Desde la orilla, las madres y las abuelas, que jamás habían puesto un pie en el agua, llevaban a rajatabla la contabilidad de las breves zambullidas, reloj en mano. «Todo era corto entonces, menos los vestidos de baño. Justamente al revés que ahora», observaba Jaime Ballesté allá por 1950, y eso que aún no se había popularizado el bikini.
Esos nueve minutos, sin embargo, se hacían eternos a Díaz-Cañabate y a los niños de su tiempo. «Salían de estampida a refugiarse en las faldas de sus mamás, aún temblorosos, aún espantados». En las playas elegantes, como la Concha de San Sebastián, existían los bañeros, que acudían solícitos a remojar a los pequeños. Eran hombres fornidos. Ballesté los describió como Neptunos con bigotes, muchos de los cuales lucían orgullosamente alguna condecoración al valor cuya intrahistoria guardaban en secreto, con rara modestia.
Los balnearios solían colocar a estos bañeros junto a las olas, como una póliza de seguro de vida para sus clientes. En aquella época, «de cien de los bañistas, noventa tenían pavoroso miedo al mar» y no solo los niños se agarraban como una lapa a los forzudos ‘bañadores’. «Hombres con toda la barba temblaban abrazados a su bañero correspondiente», aseguraba Díaz-Cañabate.



Dos escenas antiguas de la playa de San Sebastián a la hora del baño y el infante don Jaime, saliendo del baño ayudado por un bañero
ABC
Los niños les temían más que a las olas. «Nada más verlos nos echábamos a temblar y a llorar», decía el escritor al recordar esas «manazas tremendas» que, impasibles a sus berridos, les sumergían la cabeza en medio de una ola y les metían mar adentro hasta la cintura. La técnica de los bañeros no era demasiado depurada. Ponían una de sus grandes manos bajo la nuca del pequeño, otra sobre la boca y haciendo pinzas con el índice y el pulgar en la naricilla, les restregaban bien las nalgas sobre la arena. Según Ballesté, «los angelitos escapaban aterrados». Y si por fin, después de muchos sustos y azotinas, llegaban a congraciarse con el agua salada, les hacían volver a tierra porque se habían cumplido los minutos de rigor.

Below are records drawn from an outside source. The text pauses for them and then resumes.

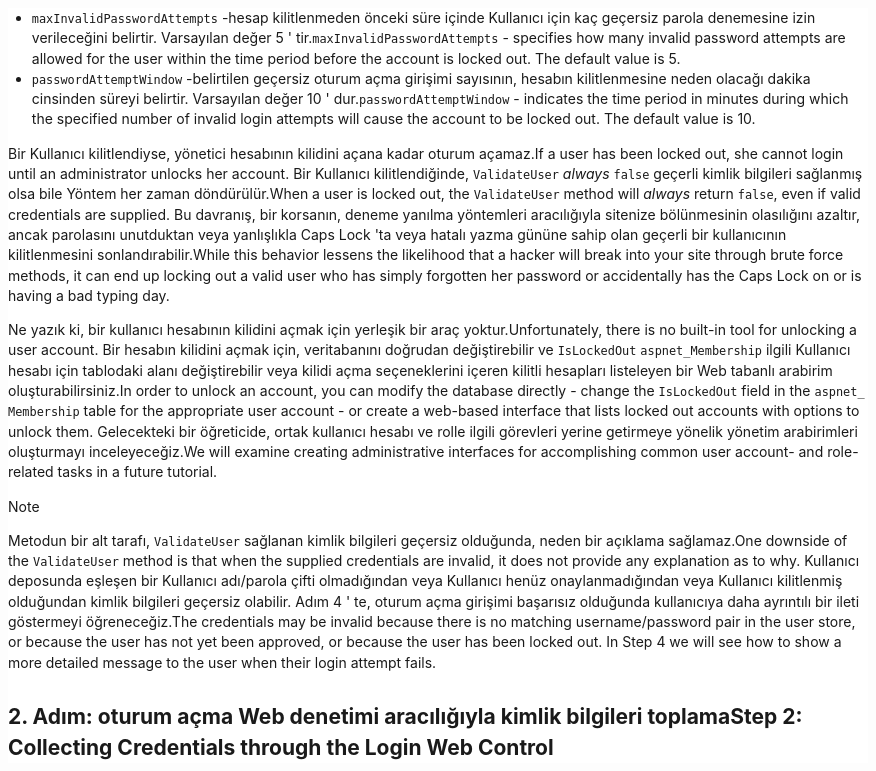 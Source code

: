 - <span data-ttu-id="5c3bd-158">`maxInvalidPasswordAttempts` -hesap kilitlenmeden önceki süre içinde Kullanıcı için kaç geçersiz parola denemesine izin verileceğini belirtir. Varsayılan değer 5 ' tir.</span><span class="sxs-lookup"><span data-stu-id="5c3bd-158">`maxInvalidPasswordAttempts` - specifies how many invalid password attempts are allowed for the user within the time period before the account is locked out. The default value is 5.</span></span>
- <span data-ttu-id="5c3bd-159">`passwordAttemptWindow` -belirtilen geçersiz oturum açma girişimi sayısının, hesabın kilitlenmesine neden olacağı dakika cinsinden süreyi belirtir. Varsayılan değer 10 ' dur.</span><span class="sxs-lookup"><span data-stu-id="5c3bd-159">`passwordAttemptWindow` - indicates the time period in minutes during which the specified number of invalid login attempts will cause the account to be locked out. The default value is 10.</span></span>

<span data-ttu-id="5c3bd-160">Bir Kullanıcı kilitlendiyse, yönetici hesabının kilidini açana kadar oturum açamaz.</span><span class="sxs-lookup"><span data-stu-id="5c3bd-160">If a user has been locked out, she cannot login until an administrator unlocks her account.</span></span> <span data-ttu-id="5c3bd-161">Bir Kullanıcı kilitlendiğinde, `ValidateUser` *always* `false` geçerli kimlik bilgileri sağlanmış olsa bile Yöntem her zaman döndürülür.</span><span class="sxs-lookup"><span data-stu-id="5c3bd-161">When a user is locked out, the `ValidateUser` method will *always* return `false`, even if valid credentials are supplied.</span></span> <span data-ttu-id="5c3bd-162">Bu davranış, bir korsanın, deneme yanılma yöntemleri aracılığıyla sitenize bölünmesinin olasılığını azaltır, ancak parolasını unutduktan veya yanlışlıkla Caps Lock 'ta veya hatalı yazma gününe sahip olan geçerli bir kullanıcının kilitlenmesini sonlandırabilir.</span><span class="sxs-lookup"><span data-stu-id="5c3bd-162">While this behavior lessens the likelihood that a hacker will break into your site through brute force methods, it can end up locking out a valid user who has simply forgotten her password or accidentally has the Caps Lock on or is having a bad typing day.</span></span>

<span data-ttu-id="5c3bd-163">Ne yazık ki, bir kullanıcı hesabının kilidini açmak için yerleşik bir araç yoktur.</span><span class="sxs-lookup"><span data-stu-id="5c3bd-163">Unfortunately, there is no built-in tool for unlocking a user account.</span></span> <span data-ttu-id="5c3bd-164">Bir hesabın kilidini açmak için, veritabanını doğrudan değiştirebilir ve `IsLockedOut` `aspnet_Membership` ilgili Kullanıcı hesabı için tablodaki alanı değiştirebilir veya kilidi açma seçeneklerini içeren kilitli hesapları listeleyen bir Web tabanlı arabirim oluşturabilirsiniz.</span><span class="sxs-lookup"><span data-stu-id="5c3bd-164">In order to unlock an account, you can modify the database directly - change the `IsLockedOut` field in the `aspnet_Membership` table for the appropriate user account - or create a web-based interface that lists locked out accounts with options to unlock them.</span></span> <span data-ttu-id="5c3bd-165">Gelecekteki bir öğreticide, ortak kullanıcı hesabı ve rolle ilgili görevleri yerine getirmeye yönelik yönetim arabirimleri oluşturmayı inceleyeceğiz.</span><span class="sxs-lookup"><span data-stu-id="5c3bd-165">We will examine creating administrative interfaces for accomplishing common user account- and role-related tasks in a future tutorial.</span></span>

> [!NOTE]
> <span data-ttu-id="5c3bd-166">Metodun bir alt tarafı, `ValidateUser` sağlanan kimlik bilgileri geçersiz olduğunda, neden bir açıklama sağlamaz.</span><span class="sxs-lookup"><span data-stu-id="5c3bd-166">One downside of the `ValidateUser` method is that when the supplied credentials are invalid, it does not provide any explanation as to why.</span></span> <span data-ttu-id="5c3bd-167">Kullanıcı deposunda eşleşen bir Kullanıcı adı/parola çifti olmadığından veya Kullanıcı henüz onaylanmadığından veya Kullanıcı kilitlenmiş olduğundan kimlik bilgileri geçersiz olabilir. Adım 4 ' te, oturum açma girişimi başarısız olduğunda kullanıcıya daha ayrıntılı bir ileti göstermeyi öğreneceğiz.</span><span class="sxs-lookup"><span data-stu-id="5c3bd-167">The credentials may be invalid because there is no matching username/password pair in the user store, or because the user has not yet been approved, or because the user has been locked out. In Step 4 we will see how to show a more detailed message to the user when their login attempt fails.</span></span>

## <a name="step-2-collecting-credentials-through-the-login-web-control"></a><span data-ttu-id="5c3bd-168">2. Adım: oturum açma Web denetimi aracılığıyla kimlik bilgileri toplama</span><span class="sxs-lookup"><span data-stu-id="5c3bd-168">Step 2: Collecting Credentials through the Login Web Control</span></span>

Había excepciones, claro está. Más de uno y más de dos que nadaban con destreza de adultos debían la vida a uno de esos bañeros de la infancia que también repartían consejos y diagnosticaban con énfasis el estado del mar.
No extraña que tras estas traumáticas experiencias, al articulista de ABC le sorprendiera ver a los niños de 1975 entrar tan campantes en el mar, como hoy. «¡Quién lo hubiera dicho! Los niños riéndose de las olas». Claro que no sabían lo que era un bañero.